Negotiations proved fruitless and the agents’ sales force became aware of the uncertainty over the future of the relationship. This led to one sales executive sending the following spoof Star Wars parody to a member of the principal’s customer service team in response to one which he had received:

“That’s a Croc!! Of Shite!!

SPECTRUMS WAR OF LIGHT VS DARK

SOS to the stoned nether regions of the Netherlands, evil dark lord create partys to numb the brains of the workers but couldn’t do the galactic job of putting shoes in boxes.  Leaving the UK to fend off retailers fighting like storm troopers with phone & email abuse, they fought for a year with a promise of reinforcements.  This was an evil plan to draw the UK into the dark abyss filled with Croshite.. in the intense battle that followed, we had offered the crown jewels of Uk retail to the dark Lords who then shat all over the retail landscape, leaving behind the strewn waste of the spectrum crew.  WE WILL SURVIVE battered, bruised but laughing.”

The parody was available for anyone to read on the internet and the principal did not take it well, subsequently using it as a basis for terminating the agency agreement.

The judge set out that an agent should not criticise the way in which the principal does business and that to do so constitutes a breach of regulation 3 of the Commercial Agents (Council Directive) Regulations 1993, which provide that a commercial agent in performing his activities ‘must look after the interests of his principal and act dutifully and in good faith’. 

The judge then turned to whether the disparaging comments were sufficiently serious as to entitle the principal to terminate the agency, which is dependant upon the disparagement itself and the circumstances in which it is made. Here the judge was of the opinion that whilst the Star Wars spoof was a breach of the agent’s duty, it was not serious enough to enable the principal to terminate the agency.
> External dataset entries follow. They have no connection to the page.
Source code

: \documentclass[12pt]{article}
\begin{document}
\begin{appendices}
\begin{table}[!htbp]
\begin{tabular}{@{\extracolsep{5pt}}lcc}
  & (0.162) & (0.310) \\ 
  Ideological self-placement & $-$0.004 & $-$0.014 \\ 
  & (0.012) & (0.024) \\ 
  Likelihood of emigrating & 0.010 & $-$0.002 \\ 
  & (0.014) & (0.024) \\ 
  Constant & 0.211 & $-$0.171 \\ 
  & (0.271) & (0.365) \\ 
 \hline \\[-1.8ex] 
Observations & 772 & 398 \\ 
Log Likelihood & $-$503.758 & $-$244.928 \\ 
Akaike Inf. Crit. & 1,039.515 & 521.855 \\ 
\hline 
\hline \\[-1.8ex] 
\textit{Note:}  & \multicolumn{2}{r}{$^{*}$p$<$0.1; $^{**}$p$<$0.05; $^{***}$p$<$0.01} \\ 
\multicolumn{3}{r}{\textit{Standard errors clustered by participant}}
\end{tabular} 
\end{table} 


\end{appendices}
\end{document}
In Gledhill v Bentley Designs on the other hand, the agent had a further contractual duty ‘to act towards the Principal conscientiously and in good faith’.  The agreement also provided that ‘any serious breach’ of such a term would entitle the Principal to terminate ‘with immediate effect’.  This contractual duty was in addition to (and not in substitution for) the statutory duty under Regulation 3. 

The judge chose to ignore both of these duties and decided to deal with the agent’s claim by incorrectly applying employment law principles. 

It is hard to agree with both decisions, firstly in the Crocs case because an agent’s breach of his duty to his principal destroys the confidence which the principal has in him. Once confidence is lost, it is gone and the basis of the relationship is sabotaged. In the Gledhill case the correct outcome was reached but as a result of the wrong reasoning.

Once thing remains certain though, steer clear of using s**t to avoid ending up in shite.